Sustaining Tilapia Production in the CNMI Through the Use of an Artificial Fry Incubation System

Project Overview

FW08-024
Project Type: Farmer/Rancher
Funds awarded in 2008: $15,000.00
Projected End Date: 12/31/2009
Region: Western
State: Northern Mariana Islands
Principal Investigator:

Annual Reports

Commodities

  • Animals: fish

Practices

  • Animal Production: feed/forage
  • Education and Training: extension, farmer to farmer, on-farm/ranch research

    Summary:

    The Commonwealth of the Northern Mariana Island’s (CNMI) population is about half indigenous (the Chamorros and Carolinians) and half foreign guest workers, mostly from the Philippines, China and Bangladesh. These guest workers come from traditionally fish consuming countries, and Tilapia is a big part of their diet. The indigenous populations have also accepted and added Tilapia to their diet since production started back in 1995.

    Before this project, Tilapia grow out was stymied by the lack of CNMI-based fry production to support the industry. Tilapia fry were imported from around the region, but this brought up shipping cost, bio-security, mortality and consistent supply issues that made it difficult to expand production commercially. Unlike marine finfish species, Tilapia can be easily reproduced in a captive environment with minimal technology and capital investment, with technology developed in Thailand.

    A proposal was submitted in November of 2007 to attempt to address this constraint.
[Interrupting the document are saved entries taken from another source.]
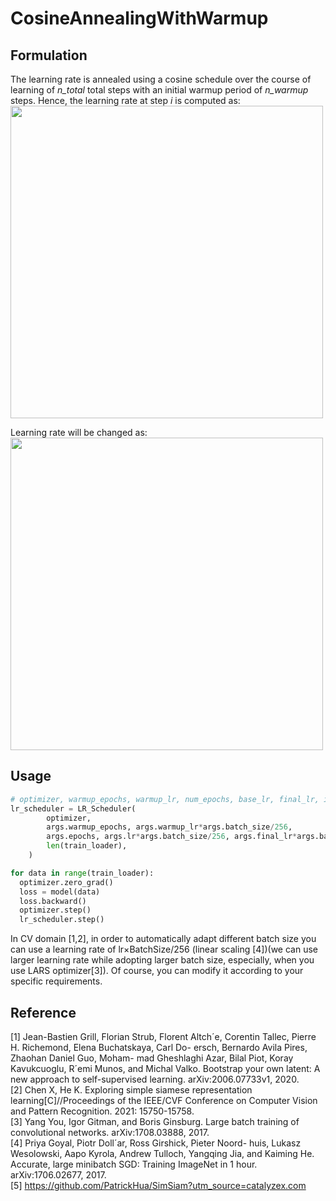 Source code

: # CosineAnnealingWithWarmup

## Formulation
The learning rate is annealed using a cosine schedule over the course of learning of _n\_total_ total steps with an initial warmup period of _n\_warmup_ steps. Hence, the learning rate at step _i_ is computed as:<br>
<img src="https://user-images.githubusercontent.com/37068560/144736381-735a21cf-476e-4728-a785-cbe59858b24e.png" width="500px" />


Learning rate will be changed as:<br>
<img src="https://user-images.githubusercontent.com/37068560/144736137-5bb1eeb5-70bf-4e18-8302-3937a718610b.png" width="500px" />


## Usage
```python
# optimizer, warmup_epochs, warmup_lr, num_epochs, base_lr, final_lr, iter_per_epoch
lr_scheduler = LR_Scheduler(
        optimizer,
        args.warmup_epochs, args.warmup_lr*args.batch_size/256, 
        args.epochs, args.lr*args.batch_size/256, args.final_lr*args.batch_size/256, 
        len(train_loader),
    )

for data in range(train_loader):
  optimizer.zero_grad()
  loss = model(data) 
  loss.backward()
  optimizer.step()
  lr_scheduler.step()
```
In CV domain \[1,2\], in order to automatically adapt different batch size you can use a learning rate of lr×BatchSize/256 (linear scaling \[4\])(we can use larger learning rate while adopting larger batch size, especially, when you use LARS optimizer\[3\]). Of course, you can modify it according to your specific requirements.

## Reference
\[1\] Jean-Bastien Grill, Florian Strub, Florent Altch´e, Corentin Tallec, Pierre H. Richemond, Elena Buchatskaya, Carl Do- ersch, Bernardo Avila Pires, Zhaohan Daniel Guo, Moham- mad Gheshlaghi Azar, Bilal Piot, Koray Kavukcuoglu, R´emi Munos, and Michal Valko. Bootstrap your own latent: A new approach to self-supervised learning. arXiv:2006.07733v1, 2020. <br>
\[2\] Chen X, He K. Exploring simple siamese representation learning\[C\]//Proceedings of the IEEE/CVF Conference on Computer Vision and Pattern Recognition. 2021: 15750-15758. <br>
\[3\] Yang You, Igor Gitman, and Boris Ginsburg. Large batch training of convolutional networks. arXiv:1708.03888, 2017. <br>
\[4\] Priya Goyal, Piotr Doll´ar, Ross Girshick, Pieter Noord- huis, Lukasz Wesolowski, Aapo Kyrola, Andrew Tulloch, Yangqing Jia, and Kaiming He. Accurate, large minibatch SGD: Training ImageNet in 1 hour. arXiv:1706.02677, 2017. <br>
\[5\] https://github.com/PatrickHua/SimSiam?utm_source=catalyzex.com <br>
Funding from the Western Sustainable Research and Education (Western SARE) Farmer/Rancher grant program was secured to test the hypotheses of expanding and sustaining Tilapia production in the CNMI with a CNMI-based hatchery supplying the fry need in the CNMI. The project coordinator dedicated sections of her Tilapia grow out facility for this project. This included two tanks with one “Hapa”-style net cage for the broodstock, a room where eight artificial incubation jars were installed, another room for the sac-fry incubation trays, two tanks in the rear of the facility for ten-day old fry to be nursed until they are ready for sale and a packing room for packing and shipping fry to Tilapia farmers in Saipan, Tinian, and Rota.

    This project is the first of its kind in the CNMI for aquaculture and has given hope to prospective producers. As a result of this development, one commercial size Tilapia farm is under construction, and a larger one is in the planning stages, with their fry needs being supplied by the project coordinator’s hatchery.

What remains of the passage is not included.